Apple e Google hanno testimoniato al senato sul LocationGate

di Redazione 2

Si è svolta ieri a Washington l’attesa udienza di Apple e Google presso la commissione senatoriale per la tutela della Privacy istituita per fare chiarezza sul cosiddetto locationgate. A rappresentare Apple era presente Guy L. Tribble, da tutti conosciuto come “Bud” Tribble, storico Vice President della Software Technology. A rappresentare Google, fa notare Daring Fireball, c’era invece Alan Davidson, un lobbista che tutela gli interessi di Big G nella capitale federale degli Stati Uniti.

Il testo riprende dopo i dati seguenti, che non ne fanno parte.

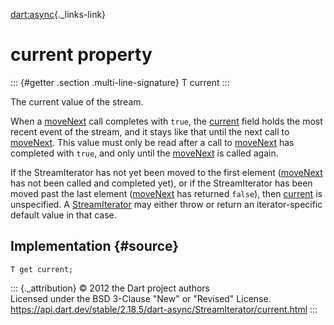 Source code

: [dart:async](../../dart-async/dart-async-library){._links-link}

current property
================

::: {#getter .section .multi-line-signature}
T current
:::

The current value of the stream.

When a [moveNext](movenext) call completes with `true`, the
[current](current) field holds the most recent event of the stream, and
it stays like that until the next call to [moveNext](movenext). This
value must only be read after a call to [moveNext](movenext) has
completed with `true`, and only until the [moveNext](movenext) is called
again.

If the StreamIterator has not yet been moved to the first element
([moveNext](movenext) has not been called and completed yet), or if the
StreamIterator has been moved past the last element
([moveNext](movenext) has returned `false`), then [current](current) is
unspecified. A [StreamIterator](../streamiterator-class) may either
throw or return an iterator-specific default value in that case.

Implementation {#source}
--------------

``` {.language-dart data-language="dart"}
T get current;
```

::: {._attribution}
© 2012 the Dart project authors\
Licensed under the BSD 3-Clause \"New\" or \"Revised\" License.\
<https://api.dart.dev/stable/2.18.5/dart-async/StreamIterator/current.html>
:::
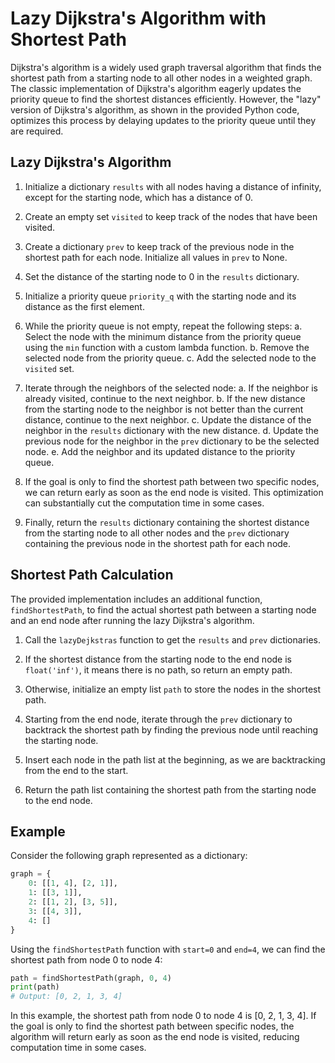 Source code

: # Lazy Dijkstra's Algorithm with Shortest Path

Dijkstra's algorithm is a widely used graph traversal algorithm that finds the shortest path from a starting node to all other nodes in a weighted graph. The classic implementation of Dijkstra's algorithm eagerly updates the priority queue to find the shortest distances efficiently. However, the "lazy" version of Dijkstra's algorithm, as shown in the provided Python code, optimizes this process by delaying updates to the priority queue until they are required.

## Lazy Dijkstra's Algorithm

1. Initialize a dictionary `results` with all nodes having a distance of infinity, except for the starting node, which has a distance of 0.

2. Create an empty set `visited` to keep track of the nodes that have been visited.

3. Create a dictionary `prev` to keep track of the previous node in the shortest path for each node. Initialize all values in `prev` to None.

4. Set the distance of the starting node to 0 in the `results` dictionary.

5. Initialize a priority queue `priority_q` with the starting node and its distance as the first element.

6. While the priority queue is not empty, repeat the following steps:
   a. Select the node with the minimum distance from the priority queue using the `min` function with a custom lambda function.
   b. Remove the selected node from the priority queue.
   c. Add the selected node to the `visited` set.

7. Iterate through the neighbors of the selected node:
   a. If the neighbor is already visited, continue to the next neighbor.
   b. If the new distance from the starting node to the neighbor is not better than the current distance, continue to the next neighbor.
   c. Update the distance of the neighbor in the `results` dictionary with the new distance.
   d. Update the previous node for the neighbor in the `prev` dictionary to be the selected node.
   e. Add the neighbor and its updated distance to the priority queue.

8. If the goal is only to find the shortest path between two specific nodes, we can return early as soon as the end node is visited. This optimization can substantially cut the computation time in some cases.

9. Finally, return the `results` dictionary containing the shortest distance from the starting node to all other nodes and the `prev` dictionary containing the previous node in the shortest path for each node.

## Shortest Path Calculation

The provided implementation includes an additional function, `findShortestPath`, to find the actual shortest path between a starting node and an end node after running the lazy Dijkstra's algorithm.

1. Call the `lazyDejkstras` function to get the `results` and `prev` dictionaries.

2. If the shortest distance from the starting node to the end node is `float('inf')`, it means there is no path, so return an empty path.

3. Otherwise, initialize an empty list `path` to store the nodes in the shortest path.

4. Starting from the end node, iterate through the `prev` dictionary to backtrack the shortest path by finding the previous node until reaching the starting node.

5. Insert each node in the path list at the beginning, as we are backtracking from the end to the start.

6. Return the path list containing the shortest path from the starting node to the end node.

## Example

Consider the following graph represented as a dictionary:

```python
graph = {
    0: [[1, 4], [2, 1]],
    1: [[3, 1]],
    2: [[1, 2], [3, 5]],
    3: [[4, 3]],
    4: []
}
```

Using the `findShortestPath` function with `start=0` and `end=4`, we can find the shortest path from node 0 to node 4:

```python
path = findShortestPath(graph, 0, 4)
print(path)
# Output: [0, 2, 1, 3, 4]
```

In this example, the shortest path from node 0 to node 4 is [0, 2, 1, 3, 4]. If the goal is only to find the shortest path between specific nodes, the algorithm will return early as soon as the end node is visited, reducing computation time in some cases.
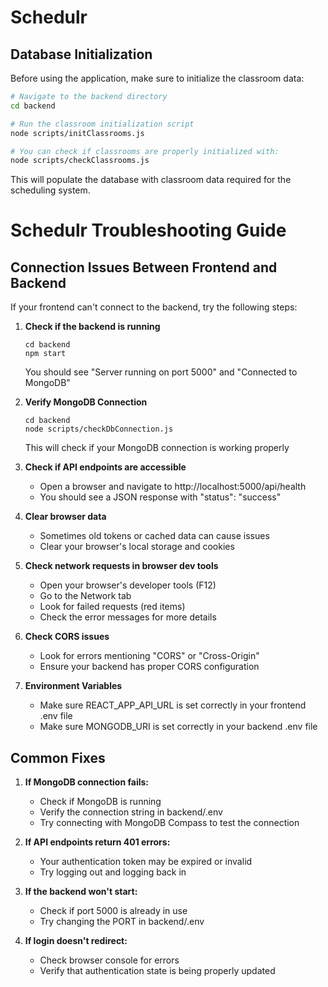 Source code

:# Schedulr

## Database Initialization

Before using the application, make sure to initialize the classroom data:

```bash
# Navigate to the backend directory
cd backend

# Run the classroom initialization script
node scripts/initClassrooms.js

# You can check if classrooms are properly initialized with:
node scripts/checkClassrooms.js
```

This will populate the database with classroom data required for the scheduling system.

# Schedulr Troubleshooting Guide

## Connection Issues Between Frontend and Backend

If your frontend can't connect to the backend, try the following steps:

1. **Check if the backend is running**
   ```
   cd backend
   npm start
   ```
   You should see "Server running on port 5000" and "Connected to MongoDB"

2. **Verify MongoDB Connection**
   ```
   cd backend
   node scripts/checkDbConnection.js
   ```
   This will check if your MongoDB connection is working properly

3. **Check if API endpoints are accessible**
   - Open a browser and navigate to http://localhost:5000/api/health
   - You should see a JSON response with "status": "success"

4. **Clear browser data**
   - Sometimes old tokens or cached data can cause issues
   - Clear your browser's local storage and cookies

5. **Check network requests in browser dev tools**
   - Open your browser's developer tools (F12)
   - Go to the Network tab
   - Look for failed requests (red items)
   - Check the error messages for more details

6. **Check CORS issues**
   - Look for errors mentioning "CORS" or "Cross-Origin"
   - Ensure your backend has proper CORS configuration

7. **Environment Variables**
   - Make sure REACT_APP_API_URL is set correctly in your frontend .env file
   - Make sure MONGODB_URI is set correctly in your backend .env file

## Common Fixes

1. **If MongoDB connection fails:**
   - Check if MongoDB is running
   - Verify the connection string in backend/.env
   - Try connecting with MongoDB Compass to test the connection

2. **If API endpoints return 401 errors:**
   - Your authentication token may be expired or invalid
   - Try logging out and logging back in

3. **If the backend won't start:**
   - Check if port 5000 is already in use
   - Try changing the PORT in backend/.env

4. **If login doesn't redirect:**
   - Check browser console for errors
   - Verify that authentication state is being properly updated
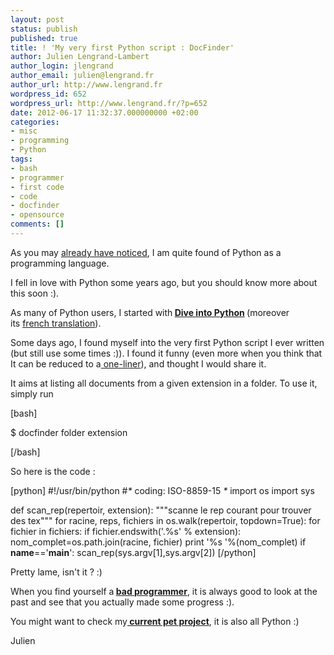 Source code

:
 ```yaml
---
layout: post
status: publish
published: true
title: ! 'My very first Python script : DocFinder'
author: Julien Lengrand-Lambert
author_login: jlengrand
author_email: julien@lengrand.fr
author_url: http://www.lengrand.fr
wordpress_id: 652
wordpress_url: http://www.lengrand.fr/?p=652
date: 2012-06-17 11:32:37.000000000 +02:00
categories:
- misc
- programming
- Python
tags:
- bash
- programmer
- first code
- code
- docfinder
- opensource
comments: []
---
```

As you may <a title="python articles" href="http://www.lengrand.fr/category/programmaing/python-2/" target="_blank">already have noticed</a>, I am quite found of Python as a programming language.

I fell in love with Python some years ago, but you should know more about this soon :).

As many of Python users, I started with<strong> <a href="http://diveintopython.org/">Dive into Python</a> </strong>(moreover its <a title="plongez au coeur de python" href="http://diveintopython.adrahon.org/" target="_blank">french translation</a>).

Some days ago, I found myself into the very first Python script I ever written (but still use some times :)). I found it funny (even more when you think that It can be reduced to a<a title="one liners bash" href="http://www.bashoneliners.com/" target="_blank"> one-liner</a>), and thought I would share it.

It aims at listing all documents from a given extension in a folder. To use it, simply run

[bash]

$ docfinder folder extension

[/bash]

So here is the code :

[python]
#!/usr/bin/python
#_*_ coding: ISO-8859-15 _*_
import os
import sys

def scan_rep(repertoir, extension):
    """scanne le rep courant pour trouver des tex"""
    for racine, reps, fichiers in os.walk(repertoir, topdown=True):
        for fichier in fichiers:
            if fichier.endswith('.%s' % extension):
                nom_complet=os.path.join(racine, fichier)
                print '%s '%\(nom_complet)
if __name__=='__main__':
    scan_rep(sys.argv[1],sys.argv[2])
[/python]

Pretty lame, isn't it ? :)

When you find yourself a<strong> <a title="bad programmer" href="https://sites.google.com/site/yacoset/Home/signs-that-you-re-a-bad-programmer" target="_blank">bad programmer</a></strong>, it is always good to look at the past and see that you actually made some progress :).

You might want to check my<strong><a title="facemovie" href="http://jlengrand.github.com/FaceMovie/" target="_blank"> current pet project</a></strong>, it is also all Python :)

Julien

I due rappresentanti delle aziende hanno esposto per la maggior parte le stesse ragioni emerse nei giorni scorsi. Tribble in particolare ha ribadito quanto pubblicamente affermato da Apple nelle ormai note Q&A sulla questione locationgate, pubblicate due settimane fa ma ha anche saputo rispondere in maniera esauriente alle incalzanti e pertinenti domande del collegio senatoriale presieduto dal Sen. Al Franken, colui che per primo e con maggiore determinazione ha voluto fare chiarezza sulla questione della privacy degli utenti smartphone. La testimonianza di Tribble era impostata su un nuovo documento ufficiale che Apple ha preparato e presentato alla commissione (download PDF) in cui vengono riassunti e approfonditi tutti i punti già precedentemente esposti anche dagli executive Apple intervistati da Ina Fried per All Things Digital. Il Sen. Al Franken ha fatto riferimento proprio a quell’intervista per evidenziare un’apparente contraddizione in termini nelle affermazioni di Apple.

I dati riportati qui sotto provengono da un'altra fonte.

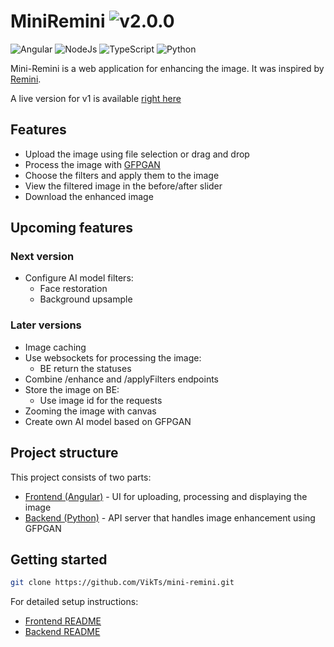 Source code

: # MiniRemini ![v2.0.0](https://img.shields.io/badge/v2.0.0-gray)

![Angular](https://img.shields.io/badge/Angular-20.3-red)
![NodeJs](https://img.shields.io/badge/NodeJs-22.19-blue)
![TypeScript](https://img.shields.io/badge/TypeScript-5.9-green)
![Python](https://img.shields.io/badge/Python-3.10-blue)

Mini-Remini is a web application for enhancing the image. It was inspired by [Remini](https://app.remini.ai/).

A live version for v1 is available [right here](https://vikts.github.io/mini-remini/)

## Features
- Upload the image using file selection or drag and drop
- Process the image with [GFPGAN](https://github.com/TencentARC/GFPGAN)
- Choose the filters and apply them to the image
- View the filtered image in the before/after slider
- Download the enhanced image

## Upcoming features
### Next version
- Configure AI model filters:
  - Face restoration
  - Background upsample

### Later versions
- Image caching
- Use websockets for processing the image:
  - BE return the statuses
- Combine /enhance and /applyFilters endpoints
- Store the image on BE:
  - Use image id for the requests
- Zooming the image with canvas
- Create own AI model based on GFPGAN

## Project structure

This project consists of two parts:
- [Frontend (Angular)](./frontend/README.md) - UI for uploading, processing and displaying the image
- [Backend (Python)](./backend/README.md) - API server that handles image enhancement using GFPGAN

## Getting started

```bash
git clone https://github.com/VikTs/mini-remini.git
```
For detailed setup instructions:
- [Frontend README](./frontend/README.md)
- [Backend README](./backend/README.md)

Franken ha fatto notare che secondo quanto dichiarato da Steve Jobs “Apple ha creato un database crowd-sourced degli hot-spot Wi-Fi e delle celle di rete che possono trovarsi fino a 100 miglia di distanza dal punto in cui si trova l’utente” e che per questo non ne rivelano la posizione. “Però poi,” ha continuato Franken, “in un’affermazione messa per iscritto lo stesso Jobs ha detto che quei dati servono per aiutare l’iPhone a calcolare più rapidamente la propria posizione […] Sig. Tribble, la mia impressione è che queste due affermazioni non possano essere vere contemporaneamente”.

Questa la risposta di Tribble: “Senatore, i dati raccolti nel database sono la localizzazione di tanti hot-spot Wi-Fi e antenne telefoniche quanti ne riusciamo ad ottenere. Quei dati non contengono effettivamente, nei nostri database, alcun tipo di informazione relativa all’utente. Sono completamente anonimi. […] Tuttavia quando il telefono scarica una porzione di quel database, il telefono sa anche quali hot-spot e antenne può ricevere in quel momento. Quindi la combinazione del database […] e della capacità del telefono di riconoscere quelle che può ricevere in quel momento è il modo in cui il telefono riesce a capire dove si trova senza il GPS”.

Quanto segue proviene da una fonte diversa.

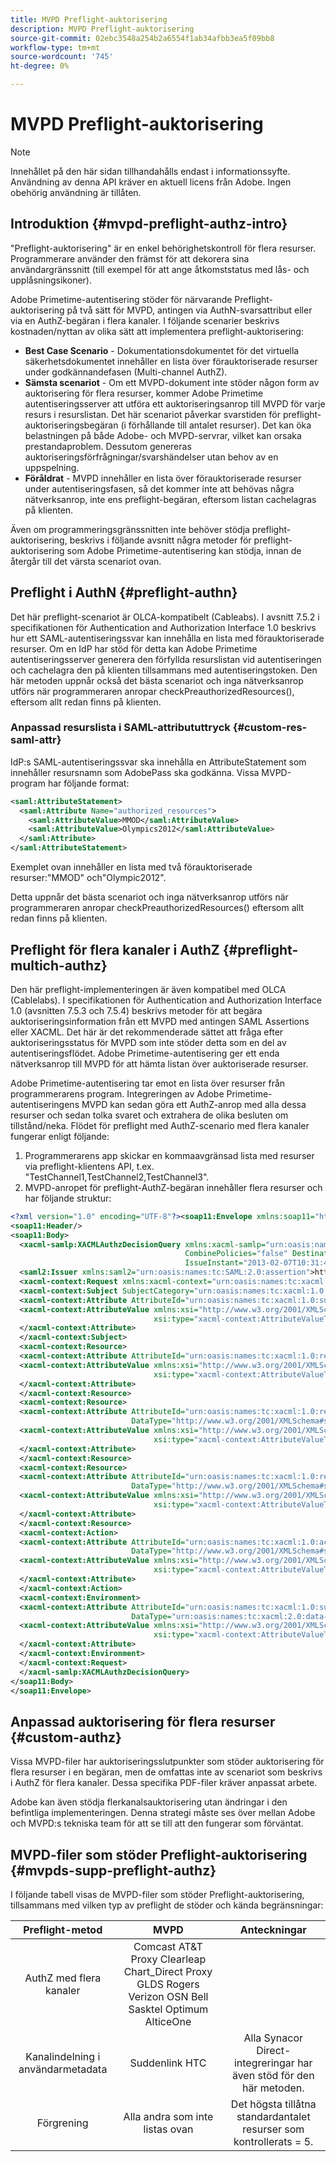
 ```yaml
---
title: MVPD Preflight-auktorisering
description: MVPD Preflight-auktorisering
source-git-commit: 02ebc3548a254b2a6554f1ab34afbb3ea5f09bb8
workflow-type: tm+mt
source-wordcount: '745'
ht-degree: 0%

---
```


# MVPD Preflight-auktorisering

>[!NOTE]
>
>Innehållet på den här sidan tillhandahålls endast i informationssyfte. Användning av denna API kräver en aktuell licens från Adobe. Ingen obehörig användning är tillåten.

## Introduktion {#mvpd-preflight-authz-intro}

&quot;Preflight-auktorisering&quot; är en enkel behörighetskontroll för flera resurser. Programmerare använder den främst för att dekorera sina användargränssnitt (till exempel för att ange åtkomststatus med lås- och upplåsningsikoner).

Adobe Primetime-autentisering stöder för närvarande Preflight-auktorisering på två sätt för MVPD, antingen via AuthN-svarsattribut eller via en AuthZ-begäran i flera kanaler.  I följande scenarier beskrivs kostnaden/nyttan av olika sätt att implementera preflight-auktorisering:

* **Best Case Scenario** - Dokumentationsdokumentet för det virtuella säkerhetsdokumentet innehåller en lista över förauktoriserade resurser under godkännandefasen (Multi-channel AuthZ).
* **Sämsta scenariot** - Om ett MVPD-dokument inte stöder någon form av auktorisering för flera resurser, kommer Adobe Primetime autentiseringsserver att utföra ett auktoriseringsanrop till MVPD för varje resurs i resurslistan. Det här scenariot påverkar svarstiden för preflight-auktoriseringsbegäran (i förhållande till antalet resurser). Det kan öka belastningen på både Adobe- och MVPD-servrar, vilket kan orsaka prestandaproblem. Dessutom genereras auktoriseringsförfrågningar/svarshändelser utan behov av en uppspelning.
* **Föråldrat** - MVPD innehåller en lista över förauktoriserade resurser under autentiseringsfasen, så det kommer inte att behövas några nätverksanrop, inte ens preflight-begäran, eftersom listan cachelagras på klienten.

Även om programmeringsgränssnitten inte behöver stödja preflight-auktorisering, beskrivs i följande avsnitt några metoder för preflight-auktorisering som Adobe Primetime-autentisering kan stödja, innan de återgår till det värsta scenariot ovan.

## Preflight i AuthN {#preflight-authn}

Det här preflight-scenariot är OLCA-kompatibelt (Cableabs). I avsnitt 7.5.2 i specifikationen för Authentication and Authorization Interface 1.0 beskrivs hur ett SAML-autentiseringssvar kan innehålla en lista med förauktoriserade resurser. Om en IdP har stöd för detta kan Adobe Primetime autentiseringsserver generera den förfyllda resurslistan vid autentiseringen och cachelagra den på klienten tillsammans med autentiseringstoken. Den här metoden uppnår också det bästa scenariot och inga nätverksanrop utförs när programmeraren anropar checkPreauthorizedResources(), eftersom allt redan finns på klienten.

### Anpassad resurslista i SAML-attribututtryck {#custom-res-saml-attr}

IdP:s SAML-autentiseringssvar ska innehålla en AttributeStatement som innehåller resursnamn som AdobePass ska godkänna.  Vissa MVPD-program har följande format:

```XML
<saml:AttributeStatement>
  <saml:Attribute Name="authorized_resources">
    <saml:AttributeValue>MMOD</saml:AttributeValue>
    <saml:AttributeValue>Olympics2012</saml:AttributeValue>
  </saml:Attribute>
</saml:AttributeStatement>
```

Exemplet ovan innehåller en lista med två förauktoriserade resurser:&quot;MMOD&quot; och&quot;Olympic2012&quot;.

Detta uppnår det bästa scenariot och inga nätverksanrop utförs när programmeraren anropar checkPreauthorizedResources() eftersom allt redan finns på klienten.

## Preflight för flera kanaler i AuthZ {#preflight-multich-authz}

Den här preflight-implementeringen är även kompatibel med OLCA (Cablelabs).  I specifikationen för Authentication and Authorization Interface 1.0 (avsnitten 7.5.3 och 7.5.4) beskrivs metoder för att begära auktoriseringsinformation från ett MVPD med antingen SAML Assertions eller XACML. Det här är det rekommenderade sättet att fråga efter auktoriseringsstatus för MVPD som inte stöder detta som en del av autentiseringsflödet. Adobe Primetime-autentisering ger ett enda nätverksanrop till MVPD för att hämta listan över auktoriserade resurser.


Adobe Primetime-autentisering tar emot en lista över resurser från programmerarens program. Integreringen av Adobe Primetime-autentiseringens MVPD kan sedan göra ett AuthZ-anrop med alla dessa resurser och sedan tolka svaret och extrahera de olika besluten om tillstånd/neka.  Flödet för preflight med AuthZ-scenario med flera kanaler fungerar enligt följande:

1. Programmerarens app skickar en kommaavgränsad lista med resurser via preflight-klientens API, t.ex. &quot;TestChannel1,TestChannel2,TestChannel3&quot;.
1. MVPD-anropet för preflight-AuthZ-begäran innehåller flera resurser och har följande struktur:

```XML
<?xml version="1.0" encoding="UTF-8"?><soap11:Envelope xmlns:soap11="http://schemas.xmlsoap.org/soap/envelope/"> 
<soap11:Header/> 
<soap11:Body> 
  <xacml-samlp:XACMLAuthzDecisionQuery xmlns:xacml-samlp="urn:oasis:names:tc:xacml:2.0:profile:saml2.0:v2:schema:protocol" 
                                       CombinePolicies="false" Destination="https://login.idpexmaple.net/" ID="_3576604f382455d6495f342d9e07b69c" 
                                       IssueInstant="2013-02-07T10:31:40.333Z" Version="2.0"> 
  <saml2:Issuer xmlns:saml2="urn:oasis:names:tc:SAML:2.0:assertion">https://saml.sp.auth-staging.adobe.com/on-behalf-of/TestDistributors</saml2:Issuer> 
  <xacml-context:Request xmlns:xacml-context="urn:oasis:names:tc:xacml:2.0:context:schema:os"> 
  <xacml-context:Subject SubjectCategory="urn:oasis:names:tc:xacml:1.0:subject-category:access-subject"> 
  <xacml-context:Attribute AttributeId="urn:oasis:names:tc:xacml:1.0:subject:subject-id" DataType="http://www.w3.org/2001/XMLSchema#string"> 
  <xacml-context:AttributeValue xmlns:xsi="http://www.w3.org/2001/XMLSchema-instance" 
                                xsi:type="xacml-context:AttributeValueType">VFZTAQEAABQCe[...]</xacml-context:AttributeValue> 
  </xacml-context:Attribute> 
  </xacml-context:Subject> 
  <xacml-context:Resource> 
  <xacml-context:Attribute AttributeId="urn:oasis:names:tc:xacml:1.0:resource:resource-id" DataType="http://www.w3.org/2001/XMLSchema#string"> 
  <xacml-context:AttributeValue xmlns:xsi="http://www.w3.org/2001/XMLSchema-instance" 
                                xsi:type="xacml-context:AttributeValueType">TestChannel1</xacml-context:AttributeValue> 
  </xacml-context:Attribute> 
  </xacml-context:Resource> 
  <xacml-context:Resource> 
  <xacml-context:Attribute AttributeId="urn:oasis:names:tc:xacml:1.0:resource:resource-id" 
                           DataType="http://www.w3.org/2001/XMLSchema#string"> 
  <xacml-context:AttributeValue xmlns:xsi="http://www.w3.org/2001/XMLSchema-instance" 
                                xsi:type="xacml-context:AttributeValueType">TestChannel2</xacml-context:AttributeValue> 
  </xacml-context:Attribute> 
  </xacml-context:Resource> 
  <xacml-context:Resource> 
  <xacml-context:Attribute AttributeId="urn:oasis:names:tc:xacml:1.0:resource:resource-id" 
                           DataType="http://www.w3.org/2001/XMLSchema#string"> 
  <xacml-context:AttributeValue xmlns:xsi="http://www.w3.org/2001/XMLSchema-instance"
                                xsi:type="xacml-context:AttributeValueType">TestChannel3</xacml-context:AttributeValue> 
  </xacml-context:Attribute> 
  </xacml-context:Resource> 
  <xacml-context:Action> 
  <xacml-context:Attribute AttributeId="urn:oasis:names:tc:xacml:1.0:action:action-id" 
                           DataType="http://www.w3.org/2001/XMLSchema#string"> 
  <xacml-context:AttributeValue xmlns:xsi="http://www.w3.org/2001/XMLSchema-instance" 
                                xsi:type="xacml-context:AttributeValueType">VIEW</xacml-context:AttributeValue> 
  </xacml-context:Attribute> 
  </xacml-context:Action> 
  <xacml-context:Environment> 
  <xacml-context:Attribute AttributeId="urn:oasis:names:tc:xacml:1.0:subject:authn-locality:ip-address" 
                           DataType="urn:oasis:names:tc:xacml:2.0:data-type:ipAddress"> 
  <xacml-context:AttributeValue xmlns:xsi="http://www.w3.org/2001/XMLSchema-instance" 
                                xsi:type="xacml-context:AttributeValueType">127.0.0.1</xacml-context:AttributeValue> 
  </xacml-context:Attribute> 
  </xacml-context:Environment> 
  </xacml-context:Request> 
  </xacml-samlp:XACMLAuthzDecisionQuery> 
</soap11:Body> 
</soap11:Envelope>
```

## Anpassad auktorisering för flera resurser {#custom-authz}

Vissa MVPD-filer har auktoriseringsslutpunkter som stöder auktorisering för flera resurser i en begäran, men de omfattas inte av scenariot som beskrivs i AuthZ för flera kanaler. Dessa specifika PDF-filer kräver anpassat arbete.

Adobe kan även stödja flerkanalsauktorisering utan ändringar i den befintliga implementeringen.  Denna strategi måste ses över mellan Adobe och MVPD:s tekniska team för att se till att den fungerar som förväntat.

## MVPD-filer som stöder Preflight-auktorisering {#mvpds-supp-preflight-authz}

I följande tabell visas de MVPD-filer som stöder Preflight-auktorisering, tillsammans med vilken typ av preflight de stöder och kända begränsningar:

| Preflight-metod | MVPD | Anteckningar |
|:-------------------------------:|:--------------------------------------------------------------------------------------------------------:|:------------------------------------------------------------------:|
| AuthZ med flera kanaler | Comcast AT&amp;T Proxy Clearleap Chart_Direct Proxy GLDS Rogers Verizon OSN Bell Sasktel Optimum AlticeOne |                                                                    |
| Kanalindelning i användarmetadata | Suddenlink HTC | Alla Synacor Direct-integreringar har även stöd för den här metoden. |
| Förgrening | Alla andra som inte listas ovan | Det högsta tillåtna standardantalet resurser som kontrollerats = 5. |

<!--
![RelatedInformation]
>* [Logout](/help/authentication/usecase-mvpd-logout.md)
>* [Authorization](/help/authentication/authz-usecase.md)
>* [MVPD Integration Features](/help/authentication/mvpd-integr-features.md)
>* [MVPD User Metadata Exchange](/help/authentication/mvpd-user-metadata-exchng.md)
>* [Preflight Authorization - Programmer Integration Guide](/help/authentication/preflight-authz.md)
>* [AuthN and AuthZ Interface 1.0 Specification](https://www.cablelabs.com/specifications/CL-SP-AUTH1.0-I04-120621.pdf){target=_blank} 
-->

Quanto alla localizzazione da parte di applicazioni di terze parti Tribble ha decantato le virtù del walled garden chiamato App Store che tanti criticano in quanto sistema chiuso, ma che permette all’azienda di controllare con efficacia quello che fanno gli sviluppatori e di agire rapidamente in caso di abuso. Il dirigente ha inoltre auspicato, a nome dell’azienda, un ulteriore inasprimento delle leggi sulla privacy in ambito mobile, spiegando che Apple non avrebbe nessun problema ad adattarsi a direttive più stringenti sulla questione. Una posizione che indirettamente mette in difficoltà Google. Per quanto i metodi e le tecnologie usate da Android e iOS siano simili, una sostanziale differenza separa le due compagnie: Apple guadagna con percentuali sulla vendita delle app e soprattutto vendendo l’hardware; una parte non trascurabile del profitto di Google deriva invece dal trattamento dei dati personali degli utenti.